Type out the listing below exactly. Pictures stay out of it.

++++++++++

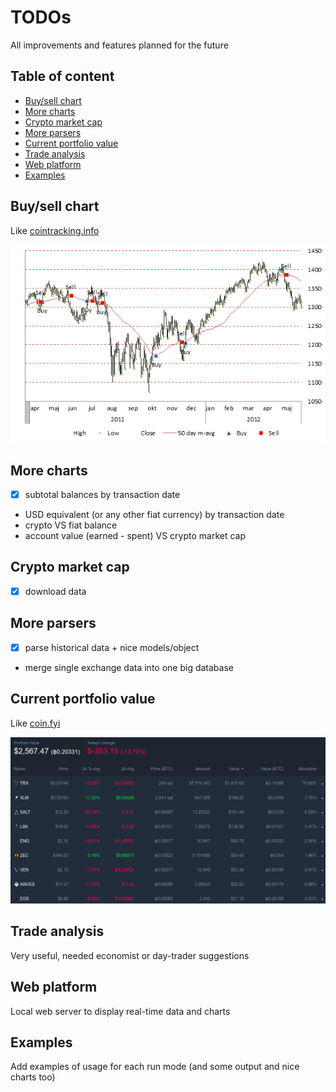 # TODOs
All improvements and features planned for the future


## Table of content

- [Buy/sell chart](#buysell-chart)
- [More charts](#more-charts)
- [Crypto market cap](#crypto-market-cap)
- [More parsers](#more-parsers)
- [Current portfolio value](#current-portfolio-value)
- [Trade analysis](#trade-analysis)
- [Web platform](#web-platform)
- [Examples](#examples)


## Buy/sell chart
Like [cointracking.info](cointracking.info)

![Buy/sell chart](extra/todo/buysell-chart.png)


## More charts
- [x] subtotal balances by transaction date
- USD equivalent (or any other fiat currency) by transaction date
- crypto VS fiat balance
- account value (earned - spent) VS crypto market cap


## Crypto market cap
- [x] download data


## More parsers
- [x] parse historical data + nice models/object
- merge single exchange data into one big database


## Current portfolio value
Like [coin.fyi](coin.fyi)

![Current portfolio value](extra/todo/current-portfolio-value.png)


## Trade analysis
Very useful, needed economist or day-trader suggestions


## Web platform
Local web server to display real-time data and charts


## Examples
Add examples of usage for each run mode (and some output and nice charts too)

++++++++++

(ANSWER BOX)
 # TODOs
All improvements and features planned for the future


## Table of content

- [Buy/sell chart](#buysell-chart)
- [More charts](#more-charts)
- [Crypto market cap](#crypto-market-cap)
- [More parsers](#more-parsers)
- [Current portfolio value](#current-portfolio-value)
- [Trade analysis](#trade-analysis)
- [Web platform](#web-platform)
- [Examples](#examples)


## Buy/sell chart
Like [cointracking.info](cointracking.info)

![Buy/sell chart](extra/todo/buysell-chart.png)


## More charts
- [x] subtotal balances by transaction date
- USD equivalent (or any other fiat currency) by transaction date
- crypto VS fiat balance
- account value (earned - spent) VS crypto market cap


## Crypto market cap
- [x] download data


## More parsers
- [x] parse historical data + nice models/object
- merge single exchange data into one big database


## Current portfolio value
Like [coin.fyi](coin.fyi)

![Current portfolio value](extra/todo/current-portfolio-value.png)


## Trade analysis
Very useful, needed economist or day-trader suggestions


## Web platform
Local web server to display real-time data and charts


## Examples
Add examples of usage for each run mode (and some output and nice charts too)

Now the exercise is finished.